When you move to another country, everybody warns you
and tries to warn you of the dangers you might encounter, be careful not to get
robbed, be careful with the friends you make, be careful not to go home alone
at night, be careful not to get lost... but almost nobody will warn you of what
will probably be your worst and most unexpected enemy at some point:
loneliness.
When you see pictures of other people who have moved
to other countries, or accounts on social media about traveling, everyone seems
to be living their best life, amazing countries, beautiful landscapes, new
friends, new experiences, new cafes... however I think it is a universal
experience for almost everyone who has moved away from home for a long time, to
feel lonely at some point. And it seems funny how this feeling appears at the
beginning, even if you are meeting new and wonderful people and even if everything
is really going as you had planned, it is inevitable that in some moments this
feeling will come over you. I think this is part of a process where you have
left your family and friends, who know you so well, with whom you normally have
infinite trust, and suddenly you find yourself with new people and in a new
place where you again have to make an effort to get to know them, to open up
with them, and often you connect with people through shared experiences, and
for these experiences to happen it takes time. It's an uncomfortable feeling to
go from feeling so secure in people you know to having to start all over again,
it takes a lot of effort to leave that comfort.

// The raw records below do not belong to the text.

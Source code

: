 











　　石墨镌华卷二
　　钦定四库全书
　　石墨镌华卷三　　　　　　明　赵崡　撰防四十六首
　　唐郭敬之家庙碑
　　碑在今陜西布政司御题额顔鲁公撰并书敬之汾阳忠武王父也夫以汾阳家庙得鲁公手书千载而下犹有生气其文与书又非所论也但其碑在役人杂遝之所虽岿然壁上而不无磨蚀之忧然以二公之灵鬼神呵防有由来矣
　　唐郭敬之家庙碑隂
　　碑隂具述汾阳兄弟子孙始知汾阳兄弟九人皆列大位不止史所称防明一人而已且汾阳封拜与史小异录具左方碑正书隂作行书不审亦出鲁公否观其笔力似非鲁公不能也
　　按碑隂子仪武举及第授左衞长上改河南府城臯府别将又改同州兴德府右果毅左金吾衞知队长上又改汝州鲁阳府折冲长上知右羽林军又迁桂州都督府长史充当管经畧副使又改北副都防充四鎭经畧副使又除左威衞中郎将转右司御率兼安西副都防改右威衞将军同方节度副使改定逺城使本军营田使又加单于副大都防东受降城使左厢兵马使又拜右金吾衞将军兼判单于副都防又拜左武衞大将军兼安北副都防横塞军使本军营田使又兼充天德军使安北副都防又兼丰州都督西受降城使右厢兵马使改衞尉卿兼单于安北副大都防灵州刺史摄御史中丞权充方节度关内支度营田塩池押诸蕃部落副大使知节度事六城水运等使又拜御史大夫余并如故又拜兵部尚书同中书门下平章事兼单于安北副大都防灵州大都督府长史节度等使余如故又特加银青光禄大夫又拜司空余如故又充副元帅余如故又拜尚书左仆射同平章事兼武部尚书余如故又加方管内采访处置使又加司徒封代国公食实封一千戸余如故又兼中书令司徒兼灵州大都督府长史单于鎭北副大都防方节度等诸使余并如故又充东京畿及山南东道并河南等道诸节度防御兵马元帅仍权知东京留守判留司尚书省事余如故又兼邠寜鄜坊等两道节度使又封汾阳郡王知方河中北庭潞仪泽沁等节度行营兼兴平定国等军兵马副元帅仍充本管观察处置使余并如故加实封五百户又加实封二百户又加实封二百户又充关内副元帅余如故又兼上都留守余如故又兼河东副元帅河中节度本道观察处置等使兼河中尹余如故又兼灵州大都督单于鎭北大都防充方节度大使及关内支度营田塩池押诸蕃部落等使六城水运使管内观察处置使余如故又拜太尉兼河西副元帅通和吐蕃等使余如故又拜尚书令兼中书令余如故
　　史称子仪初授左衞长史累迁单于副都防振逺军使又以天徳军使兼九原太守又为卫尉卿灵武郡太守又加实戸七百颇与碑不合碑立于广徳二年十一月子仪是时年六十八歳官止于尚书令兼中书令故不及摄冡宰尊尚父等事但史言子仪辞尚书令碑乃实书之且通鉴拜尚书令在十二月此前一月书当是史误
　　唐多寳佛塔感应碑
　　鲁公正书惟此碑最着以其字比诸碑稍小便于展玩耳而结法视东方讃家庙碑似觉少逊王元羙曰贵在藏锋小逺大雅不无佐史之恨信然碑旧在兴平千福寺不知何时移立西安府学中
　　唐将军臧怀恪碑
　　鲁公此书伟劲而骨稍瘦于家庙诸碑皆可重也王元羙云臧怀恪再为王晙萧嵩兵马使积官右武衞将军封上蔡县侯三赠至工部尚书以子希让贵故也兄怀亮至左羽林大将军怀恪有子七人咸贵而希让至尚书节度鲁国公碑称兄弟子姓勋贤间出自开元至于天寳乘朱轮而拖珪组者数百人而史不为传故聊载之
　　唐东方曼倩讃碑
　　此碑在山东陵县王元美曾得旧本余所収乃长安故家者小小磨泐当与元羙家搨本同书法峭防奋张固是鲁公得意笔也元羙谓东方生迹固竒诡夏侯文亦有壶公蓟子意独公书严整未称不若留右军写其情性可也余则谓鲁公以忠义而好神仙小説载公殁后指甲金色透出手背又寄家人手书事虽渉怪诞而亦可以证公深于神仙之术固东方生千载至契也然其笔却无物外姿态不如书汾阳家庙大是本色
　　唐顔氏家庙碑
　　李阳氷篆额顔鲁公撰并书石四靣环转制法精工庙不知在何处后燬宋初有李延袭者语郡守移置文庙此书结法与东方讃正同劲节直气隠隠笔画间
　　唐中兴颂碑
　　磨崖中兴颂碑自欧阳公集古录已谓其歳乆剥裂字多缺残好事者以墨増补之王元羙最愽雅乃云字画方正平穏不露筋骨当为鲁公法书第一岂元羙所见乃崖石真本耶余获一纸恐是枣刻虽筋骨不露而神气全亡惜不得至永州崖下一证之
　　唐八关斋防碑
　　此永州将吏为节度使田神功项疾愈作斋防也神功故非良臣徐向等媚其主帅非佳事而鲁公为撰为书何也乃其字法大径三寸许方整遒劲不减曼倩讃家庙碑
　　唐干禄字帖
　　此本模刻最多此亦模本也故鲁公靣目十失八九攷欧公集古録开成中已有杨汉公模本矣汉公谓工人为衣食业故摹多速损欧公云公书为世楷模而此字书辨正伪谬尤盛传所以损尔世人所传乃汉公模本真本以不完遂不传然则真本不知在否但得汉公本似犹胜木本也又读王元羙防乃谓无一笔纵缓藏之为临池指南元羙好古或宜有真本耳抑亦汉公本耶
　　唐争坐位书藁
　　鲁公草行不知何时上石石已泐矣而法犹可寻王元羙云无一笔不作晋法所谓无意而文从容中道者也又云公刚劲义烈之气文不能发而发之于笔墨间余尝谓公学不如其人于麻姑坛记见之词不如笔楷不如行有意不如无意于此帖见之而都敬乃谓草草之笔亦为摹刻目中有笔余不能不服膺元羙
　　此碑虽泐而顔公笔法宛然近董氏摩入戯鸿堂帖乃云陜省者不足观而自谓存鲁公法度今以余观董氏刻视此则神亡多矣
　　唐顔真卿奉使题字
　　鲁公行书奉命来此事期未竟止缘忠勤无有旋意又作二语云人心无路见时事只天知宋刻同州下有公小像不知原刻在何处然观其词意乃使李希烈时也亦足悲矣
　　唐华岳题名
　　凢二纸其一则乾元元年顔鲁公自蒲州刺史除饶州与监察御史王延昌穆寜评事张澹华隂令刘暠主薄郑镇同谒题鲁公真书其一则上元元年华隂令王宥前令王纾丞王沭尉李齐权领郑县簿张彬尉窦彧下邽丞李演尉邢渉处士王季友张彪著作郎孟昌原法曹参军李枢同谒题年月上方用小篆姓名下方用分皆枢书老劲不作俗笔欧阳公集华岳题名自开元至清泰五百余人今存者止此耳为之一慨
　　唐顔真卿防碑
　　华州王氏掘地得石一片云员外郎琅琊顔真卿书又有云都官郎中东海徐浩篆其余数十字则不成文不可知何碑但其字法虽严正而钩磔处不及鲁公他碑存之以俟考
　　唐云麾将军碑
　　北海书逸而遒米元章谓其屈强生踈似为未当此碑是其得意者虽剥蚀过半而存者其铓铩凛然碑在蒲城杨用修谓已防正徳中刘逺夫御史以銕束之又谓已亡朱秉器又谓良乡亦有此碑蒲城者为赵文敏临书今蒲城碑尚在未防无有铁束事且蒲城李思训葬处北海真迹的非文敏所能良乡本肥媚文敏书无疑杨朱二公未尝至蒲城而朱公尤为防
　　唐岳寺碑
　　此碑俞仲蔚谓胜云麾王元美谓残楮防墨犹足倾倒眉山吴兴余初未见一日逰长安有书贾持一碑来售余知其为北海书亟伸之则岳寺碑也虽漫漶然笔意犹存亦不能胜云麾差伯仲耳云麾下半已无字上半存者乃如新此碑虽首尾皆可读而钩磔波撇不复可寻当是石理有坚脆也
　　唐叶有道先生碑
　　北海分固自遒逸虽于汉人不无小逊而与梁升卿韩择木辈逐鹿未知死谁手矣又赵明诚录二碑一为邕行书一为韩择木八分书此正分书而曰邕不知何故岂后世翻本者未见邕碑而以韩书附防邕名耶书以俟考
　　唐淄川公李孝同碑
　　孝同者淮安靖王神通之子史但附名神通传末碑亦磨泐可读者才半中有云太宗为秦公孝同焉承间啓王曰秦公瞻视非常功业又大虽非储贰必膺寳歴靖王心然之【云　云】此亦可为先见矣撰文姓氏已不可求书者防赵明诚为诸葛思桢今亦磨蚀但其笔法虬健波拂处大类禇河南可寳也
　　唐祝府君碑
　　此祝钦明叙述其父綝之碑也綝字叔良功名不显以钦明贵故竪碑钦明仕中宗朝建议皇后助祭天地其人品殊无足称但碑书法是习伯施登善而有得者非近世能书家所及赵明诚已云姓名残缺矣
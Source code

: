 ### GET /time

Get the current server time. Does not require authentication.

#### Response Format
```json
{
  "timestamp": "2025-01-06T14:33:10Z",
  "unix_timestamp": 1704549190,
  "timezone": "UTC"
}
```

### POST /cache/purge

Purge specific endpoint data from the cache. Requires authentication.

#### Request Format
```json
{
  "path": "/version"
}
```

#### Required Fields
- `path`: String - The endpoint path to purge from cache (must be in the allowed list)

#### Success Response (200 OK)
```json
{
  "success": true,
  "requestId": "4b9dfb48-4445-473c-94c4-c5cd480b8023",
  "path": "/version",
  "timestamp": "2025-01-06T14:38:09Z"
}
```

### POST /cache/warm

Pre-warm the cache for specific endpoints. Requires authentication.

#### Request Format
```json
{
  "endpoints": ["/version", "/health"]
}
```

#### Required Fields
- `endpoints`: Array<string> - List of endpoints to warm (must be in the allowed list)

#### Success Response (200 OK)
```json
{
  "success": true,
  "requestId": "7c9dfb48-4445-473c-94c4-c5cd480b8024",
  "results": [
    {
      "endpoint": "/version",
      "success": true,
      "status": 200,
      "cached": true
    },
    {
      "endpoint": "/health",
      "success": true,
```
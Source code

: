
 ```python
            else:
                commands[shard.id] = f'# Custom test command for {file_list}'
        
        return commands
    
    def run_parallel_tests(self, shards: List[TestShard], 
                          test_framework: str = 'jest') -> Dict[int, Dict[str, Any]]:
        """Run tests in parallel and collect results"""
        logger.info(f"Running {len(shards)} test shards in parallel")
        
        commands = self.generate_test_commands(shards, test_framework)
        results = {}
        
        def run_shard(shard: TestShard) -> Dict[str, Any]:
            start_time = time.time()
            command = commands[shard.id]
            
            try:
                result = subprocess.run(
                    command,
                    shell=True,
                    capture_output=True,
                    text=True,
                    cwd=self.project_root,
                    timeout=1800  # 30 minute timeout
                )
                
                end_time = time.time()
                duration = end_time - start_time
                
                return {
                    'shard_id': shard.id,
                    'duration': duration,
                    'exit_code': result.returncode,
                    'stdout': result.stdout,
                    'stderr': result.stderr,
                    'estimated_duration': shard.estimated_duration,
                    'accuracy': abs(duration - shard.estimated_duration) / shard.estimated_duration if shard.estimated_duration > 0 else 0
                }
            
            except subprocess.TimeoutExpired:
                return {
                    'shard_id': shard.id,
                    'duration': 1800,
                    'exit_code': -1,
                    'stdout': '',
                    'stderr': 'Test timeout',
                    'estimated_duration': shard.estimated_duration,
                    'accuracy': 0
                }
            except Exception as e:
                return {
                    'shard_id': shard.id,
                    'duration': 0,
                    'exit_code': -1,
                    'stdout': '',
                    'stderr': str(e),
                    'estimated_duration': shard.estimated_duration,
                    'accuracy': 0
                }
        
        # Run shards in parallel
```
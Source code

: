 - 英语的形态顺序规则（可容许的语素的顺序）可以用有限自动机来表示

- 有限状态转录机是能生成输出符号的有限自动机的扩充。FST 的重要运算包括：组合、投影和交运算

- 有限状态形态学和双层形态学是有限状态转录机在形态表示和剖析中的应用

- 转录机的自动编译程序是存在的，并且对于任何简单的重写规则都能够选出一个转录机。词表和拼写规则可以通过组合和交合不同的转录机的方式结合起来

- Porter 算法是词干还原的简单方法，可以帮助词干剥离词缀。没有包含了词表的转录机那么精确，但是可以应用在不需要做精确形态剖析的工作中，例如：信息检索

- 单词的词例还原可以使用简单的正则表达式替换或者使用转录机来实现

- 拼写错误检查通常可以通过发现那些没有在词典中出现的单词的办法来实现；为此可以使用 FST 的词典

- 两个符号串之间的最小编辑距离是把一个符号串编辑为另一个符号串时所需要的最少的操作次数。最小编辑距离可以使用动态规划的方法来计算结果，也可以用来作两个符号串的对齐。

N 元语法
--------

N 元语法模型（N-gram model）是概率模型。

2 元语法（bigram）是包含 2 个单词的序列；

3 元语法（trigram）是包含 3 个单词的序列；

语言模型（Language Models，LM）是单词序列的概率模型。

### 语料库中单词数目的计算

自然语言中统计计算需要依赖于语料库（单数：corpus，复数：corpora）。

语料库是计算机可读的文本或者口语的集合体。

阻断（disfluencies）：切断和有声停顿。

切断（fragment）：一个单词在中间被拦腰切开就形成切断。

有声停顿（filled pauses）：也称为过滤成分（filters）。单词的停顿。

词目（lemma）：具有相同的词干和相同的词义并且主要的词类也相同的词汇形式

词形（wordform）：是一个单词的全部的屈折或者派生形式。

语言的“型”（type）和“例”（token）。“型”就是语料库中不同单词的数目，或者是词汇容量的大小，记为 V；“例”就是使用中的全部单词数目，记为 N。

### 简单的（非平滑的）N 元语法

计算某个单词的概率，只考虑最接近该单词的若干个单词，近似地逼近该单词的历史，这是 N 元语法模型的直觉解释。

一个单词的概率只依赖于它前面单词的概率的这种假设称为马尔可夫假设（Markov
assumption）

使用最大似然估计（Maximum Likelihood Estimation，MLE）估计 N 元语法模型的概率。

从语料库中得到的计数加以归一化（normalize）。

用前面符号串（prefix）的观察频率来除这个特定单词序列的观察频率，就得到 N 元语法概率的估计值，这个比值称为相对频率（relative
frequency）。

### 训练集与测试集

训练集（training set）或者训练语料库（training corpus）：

However, I believe that this "enemy" is not
always an enemy, as it forces you out of your comfort zone and leads you to do
incredible things that you would never have done if you had stayed in that safe
zone. Suddenly, you will be meeting people with totally different backgrounds
from your own, with whom you will possibly grow and learn things that you might
never have learned otherwise. It also gives you
a space in which you can reinvent yourself and explore parts of your
personality that may be dormant but seem to flourish in these new situations.
Perhaps also meeting such different people will take you to uncomfortable but
necessary places where you will question things that you have always assumed,
and perhaps realize that they are not so true for you, or that they don't
really resonate with who you are and your values.
This is not to say that when this feeling comes it
will be easy or that it will feel good, but rather that it should be assumed as
part of the process instead of hiding it in a thousand pictures of sunsets, in
a thousand pictures of parties. I think it is important that this feeling can
be shared, as I think, that possibly when one person starts sharing about this,
many others could open up about how they are experiencing similar situations,
and I really believe that what is not hidden does not hurt so much.